▶ _WORK INSTRUCTIONS_
Once the pictures have been excluded, set down each remaining entry word for word.
:: RECORDED DATA ::
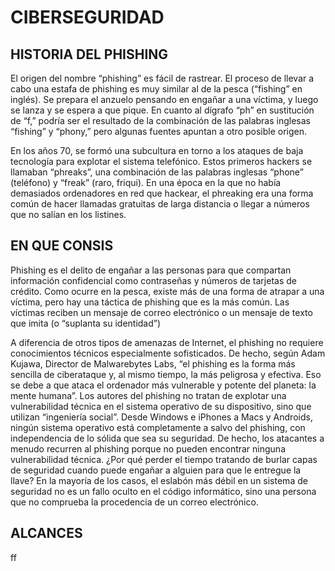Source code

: # CIBERSEGURIDAD

## HISTORIA DEL  PHISHING
El origen del nombre “phishing” es fácil de rastrear. El proceso de llevar a cabo una estafa de phishing es muy similar al de la pesca (“fishing” en inglés). Se prepara el anzuelo pensando en engañar a una víctima, y luego se lanza y se espera a que pique. En cuanto al dígrafo “ph” en sustitución de “f,” podría ser el resultado de la combinación de las palabras inglesas “fishing” y “phony,” pero algunas fuentes apuntan a otro posible origen.

En los años 70, se formó una subcultura en torno a los ataques de baja tecnología para explotar el sistema telefónico. Estos primeros hackers se llamaban “phreaks”, una combinación de las palabras inglesas “phone” (teléfono) y “freak” (raro, friqui). En una época en la que no había demasiados ordenadores en red que hackear, el phreaking era una forma común de hacer llamadas gratuitas de larga distancia o llegar a números que no salían en los listines.

## EN QUE CONSIS

Phishing es el delito de engañar a las personas para que compartan información confidencial como contraseñas y números de tarjetas de crédito. Como ocurre en la pesca, existe más de una forma de atrapar a una víctima, pero hay una táctica de phishing que es la más común. Las víctimas reciben un mensaje de correo electrónico o un mensaje de texto que imita (o “suplanta su identidad”)

A diferencia de otros tipos de amenazas de Internet, el phishing no requiere conocimientos técnicos especialmente sofisticados. De hecho, según Adam Kujawa, Director de Malwarebytes Labs, “el phishing es la forma más sencilla de ciberataque y, al mismo tiempo, la más peligrosa y efectiva. Eso se debe a que ataca el ordenador más vulnerable y potente del planeta: la mente humana”. Los autores del phishing no tratan de explotar una vulnerabilidad técnica en el sistema operativo de su dispositivo, sino que utilizan “ingeniería social”. Desde Windows e iPhones a Macs y Androids, ningún sistema operativo está completamente a salvo del phishing, con independencia de lo sólida que sea su seguridad. De hecho, los atacantes a menudo recurren al phishing porque no pueden encontrar ninguna vulnerabilidad técnica. ¿Por qué perder el tiempo tratando de burlar capas de seguridad cuando puede engañar a alguien para que le entregue la llave? En la mayoría de los casos, el eslabón más débil en un sistema de seguridad no es un fallo oculto en el código informático, sino una persona que no comprueba la procedencia de un correo electrónico.

## ALCANCES 

ff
:::
▶ _EXERCISE RESULT_
Source code

: # CIBERSEGURIDAD

## HISTORIA DEL  PHISHING
El origen del nombre “phishing” es fácil de rastrear. El proceso de llevar a cabo una estafa de phishing es muy similar al de la pesca (“fishing” en inglés). Se prepara el anzuelo pensando en engañar a una víctima, y luego se lanza y se espera a que pique. En cuanto al dígrafo “ph” en sustitución de “f,” podría ser el resultado de la combinación de las palabras inglesas “fishing” y “phony,” pero algunas fuentes apuntan a otro posible origen.

En los años 70, se formó una subcultura en torno a los ataques de baja tecnología para explotar el sistema telefónico. Estos primeros hackers se llamaban “phreaks”, una combinación de las palabras inglesas “phone” (teléfono) y “freak” (raro, friqui). En una época en la que no había demasiados ordenadores en red que hackear, el phreaking era una forma común de hacer llamadas gratuitas de larga distancia o llegar a números que no salían en los listines.

## EN QUE CONSIS

Phishing es el delito de engañar a las personas para que compartan información confidencial como contraseñas y números de tarjetas de crédito. Como ocurre en la pesca, existe más de una forma de atrapar a una víctima, pero hay una táctica de phishing que es la más común. Las víctimas reciben un mensaje de correo electrónico o un mensaje de texto que imita (o “suplanta su identidad”)

A diferencia de otros tipos de amenazas de Internet, el phishing no requiere conocimientos técnicos especialmente sofisticados. De hecho, según Adam Kujawa, Director de Malwarebytes Labs, “el phishing es la forma más sencilla de ciberataque y, al mismo tiempo, la más peligrosa y efectiva. Eso se debe a que ataca el ordenador más vulnerable y potente del planeta: la mente humana”. Los autores del phishing no tratan de explotar una vulnerabilidad técnica en el sistema operativo de su dispositivo, sino que utilizan “ingeniería social”. Desde Windows e iPhones a Macs y Androids, ningún sistema operativo está completamente a salvo del phishing, con independencia de lo sólida que sea su seguridad. De hecho, los atacantes a menudo recurren al phishing porque no pueden encontrar ninguna vulnerabilidad técnica. ¿Por qué perder el tiempo tratando de burlar capas de seguridad cuando puede engañar a alguien para que le entregue la llave? En la mayoría de los casos, el eslabón más débil en un sistema de seguridad no es un fallo oculto en el código informático, sino una persona que no comprueba la procedencia de un correo electrónico.

## ALCANCES 

ff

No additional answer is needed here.